Provided material:

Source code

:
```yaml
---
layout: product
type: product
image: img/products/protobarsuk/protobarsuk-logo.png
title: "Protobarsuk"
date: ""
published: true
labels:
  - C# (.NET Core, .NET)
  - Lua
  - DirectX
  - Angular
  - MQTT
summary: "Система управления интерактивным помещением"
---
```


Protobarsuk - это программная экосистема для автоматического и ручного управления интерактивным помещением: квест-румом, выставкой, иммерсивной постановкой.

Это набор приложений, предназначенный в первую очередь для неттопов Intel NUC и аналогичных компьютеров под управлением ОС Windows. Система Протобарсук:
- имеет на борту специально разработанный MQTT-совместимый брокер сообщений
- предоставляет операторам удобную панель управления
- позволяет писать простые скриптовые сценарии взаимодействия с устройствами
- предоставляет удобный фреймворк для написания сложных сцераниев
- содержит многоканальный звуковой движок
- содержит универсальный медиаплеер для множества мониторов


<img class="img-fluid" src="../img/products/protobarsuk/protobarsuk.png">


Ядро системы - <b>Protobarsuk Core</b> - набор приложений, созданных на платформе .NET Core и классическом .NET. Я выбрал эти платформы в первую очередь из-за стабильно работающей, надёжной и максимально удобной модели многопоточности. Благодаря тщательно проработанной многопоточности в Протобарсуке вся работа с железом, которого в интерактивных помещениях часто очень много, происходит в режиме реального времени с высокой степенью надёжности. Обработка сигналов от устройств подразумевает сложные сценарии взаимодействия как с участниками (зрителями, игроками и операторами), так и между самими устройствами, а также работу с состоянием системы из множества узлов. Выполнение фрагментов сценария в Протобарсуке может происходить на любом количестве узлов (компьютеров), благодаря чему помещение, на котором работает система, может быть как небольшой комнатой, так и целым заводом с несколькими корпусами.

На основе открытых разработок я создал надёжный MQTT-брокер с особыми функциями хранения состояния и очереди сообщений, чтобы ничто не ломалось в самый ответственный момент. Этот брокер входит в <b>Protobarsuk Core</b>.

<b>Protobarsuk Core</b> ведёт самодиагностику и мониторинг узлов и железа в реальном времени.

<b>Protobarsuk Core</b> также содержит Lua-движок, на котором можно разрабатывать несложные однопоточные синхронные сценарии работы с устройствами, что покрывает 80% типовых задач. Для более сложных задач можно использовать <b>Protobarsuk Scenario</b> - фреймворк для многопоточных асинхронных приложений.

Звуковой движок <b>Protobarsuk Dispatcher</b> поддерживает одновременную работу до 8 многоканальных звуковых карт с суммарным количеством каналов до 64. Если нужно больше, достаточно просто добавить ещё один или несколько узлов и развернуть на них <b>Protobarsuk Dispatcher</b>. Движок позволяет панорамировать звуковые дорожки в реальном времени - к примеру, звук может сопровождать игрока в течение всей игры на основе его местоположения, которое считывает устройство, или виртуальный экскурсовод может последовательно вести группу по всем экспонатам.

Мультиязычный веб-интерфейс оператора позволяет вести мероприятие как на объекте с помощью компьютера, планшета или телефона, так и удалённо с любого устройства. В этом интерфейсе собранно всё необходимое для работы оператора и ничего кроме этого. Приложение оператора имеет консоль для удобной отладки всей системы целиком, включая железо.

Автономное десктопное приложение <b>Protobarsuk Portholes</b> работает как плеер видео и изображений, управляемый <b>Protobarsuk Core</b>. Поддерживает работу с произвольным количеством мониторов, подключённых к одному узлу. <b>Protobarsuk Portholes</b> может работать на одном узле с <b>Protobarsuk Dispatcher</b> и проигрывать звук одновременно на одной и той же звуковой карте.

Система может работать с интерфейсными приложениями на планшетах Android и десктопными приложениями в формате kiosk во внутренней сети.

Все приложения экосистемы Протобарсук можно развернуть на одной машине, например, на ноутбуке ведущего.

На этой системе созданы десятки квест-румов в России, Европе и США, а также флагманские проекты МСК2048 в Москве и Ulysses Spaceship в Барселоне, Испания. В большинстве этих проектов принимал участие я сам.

Aim of the task:
Show all lines from the listing above in which "имеет" appears.

Worked solution:
- имеет на борту специально разработанный MQTT-совместимый брокер сообщений
Мультиязычный веб-интерфейс оператора позволяет вести мероприятие как на объекте с помощью компьютера, планшета или телефона, так и удалённо с любого устройства. В этом интерфейсе собранно всё необходимое для работы оператора и ничего кроме этого. Приложение оператора имеет консоль для удобной отладки всей системы целиком, включая железо.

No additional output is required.